Milburn's review into youth unemployment should be a wake-up call for the Labour Government. Nearly one million young people are currently not in education, employment or training, and the review warns that the situation could worsen in the years ahead.
Perhaps most importantly, the findings make clear that this is not a generation lacking ambition. The overwhelming majority of young people in this position want a job, training opportunity or education. The challenge is that those opportunities are becoming harder to find.
That is why recent revelations from the Mandelson papers were so revealing. Pat McFadden, the Secretary of State for Work and Pensions expressed frustration that Labour MPs seemed obsessed with asking who could be taxed next in order to fund a ballooning welfare spending. Whether he intended to or not, he exposed a fundamental problem at the heart of Labour's thinking.
While youth inactivity continues to rise, too many Labour politicians appear focused on how to pay for a growing welfare bill rather than how to reduce it by helping more young people into work. The answer to a generation struggling to find opportunities cannot be to make it harder for businesses to create them.

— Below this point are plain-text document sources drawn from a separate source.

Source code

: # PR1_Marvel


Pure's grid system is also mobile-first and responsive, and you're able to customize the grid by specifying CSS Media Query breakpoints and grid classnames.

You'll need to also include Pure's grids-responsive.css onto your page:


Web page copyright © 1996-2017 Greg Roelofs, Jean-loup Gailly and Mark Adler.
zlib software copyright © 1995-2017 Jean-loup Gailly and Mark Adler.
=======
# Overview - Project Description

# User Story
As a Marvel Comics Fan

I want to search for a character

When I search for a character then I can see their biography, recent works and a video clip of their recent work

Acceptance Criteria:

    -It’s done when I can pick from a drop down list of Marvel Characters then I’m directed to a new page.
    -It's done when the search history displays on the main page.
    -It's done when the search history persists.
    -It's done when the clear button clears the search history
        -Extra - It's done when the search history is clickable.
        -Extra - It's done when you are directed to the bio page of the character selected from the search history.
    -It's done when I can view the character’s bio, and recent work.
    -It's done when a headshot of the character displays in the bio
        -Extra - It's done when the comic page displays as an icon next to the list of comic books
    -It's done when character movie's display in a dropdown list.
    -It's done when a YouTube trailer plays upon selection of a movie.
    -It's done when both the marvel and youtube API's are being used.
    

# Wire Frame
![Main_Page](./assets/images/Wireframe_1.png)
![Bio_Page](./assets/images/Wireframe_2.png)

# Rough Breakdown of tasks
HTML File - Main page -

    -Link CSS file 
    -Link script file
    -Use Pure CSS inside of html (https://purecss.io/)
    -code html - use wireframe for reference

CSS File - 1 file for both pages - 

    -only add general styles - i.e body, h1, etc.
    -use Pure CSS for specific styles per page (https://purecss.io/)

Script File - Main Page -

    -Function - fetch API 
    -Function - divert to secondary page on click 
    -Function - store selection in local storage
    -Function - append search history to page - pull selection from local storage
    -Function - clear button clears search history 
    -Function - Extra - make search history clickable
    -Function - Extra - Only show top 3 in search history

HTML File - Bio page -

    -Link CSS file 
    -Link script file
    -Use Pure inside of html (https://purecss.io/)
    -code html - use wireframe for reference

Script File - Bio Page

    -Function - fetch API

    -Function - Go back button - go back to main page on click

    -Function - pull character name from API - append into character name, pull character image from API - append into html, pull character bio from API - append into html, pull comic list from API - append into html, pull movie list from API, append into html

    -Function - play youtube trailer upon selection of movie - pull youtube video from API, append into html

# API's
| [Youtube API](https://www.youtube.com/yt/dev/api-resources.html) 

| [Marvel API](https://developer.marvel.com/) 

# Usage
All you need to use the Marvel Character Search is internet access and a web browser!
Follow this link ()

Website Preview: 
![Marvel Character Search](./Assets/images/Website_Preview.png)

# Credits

Yet that is precisely what Labour has done. Their National Insurance hike on employees has increased the cost of employing staff. Businesses are facing rising costs, additional regulation and growing uncertainty.
At a time when employers should be encouraged to take a chance on someone just out of school, an apprentice or a young person looking for their first job, Labour is squeezing businesses for every penny it can find. For large corporations, those costs may be absorbed.
For a small business in South West Devon, they can be the difference between hiring and holding back. The local café considering an extra pair of hands, the independent retailer looking for weekend staff, or the family-run business thinking about taking on an apprentice will all be looking carefully at their costs.
And when businesses stop hiring, it is young people who suffer first.
Many of us remember our first job. Whether it was a Saturday job, helping out in a local shop or starting an apprenticeship, it provided valuable experience and a first step into the real world of work. Those opportunities matter. They build confidence, independence and skills that last a lifetime.
Yet Milburn's review highlights the decline in apprenticeships, fewer entry-level opportunities and growing barriers preventing young people from entering the workforce. The Conservatives believe there is a better way. Rather than taxing employers more heavily and hoping for the best, we should be creating the conditions for businesses to grow and hire.
That means lower taxes, less red tape, a welfare system that rewards work, and a renewed focus on apprenticeships and skills.Youth unemployment is not inevitable. We should never accept the idea that a generation of young people will simply remain detached from work, education or training.
Young people want opportunity. Businesses want to grow.
The role of government should be to bring those two things together, not place new obstacles in their way.
If Labour is serious about preventing a lost generation, it needs to stop asking who it can tax next and start focusing on how it can create the jobs and opportunities young people desperately want.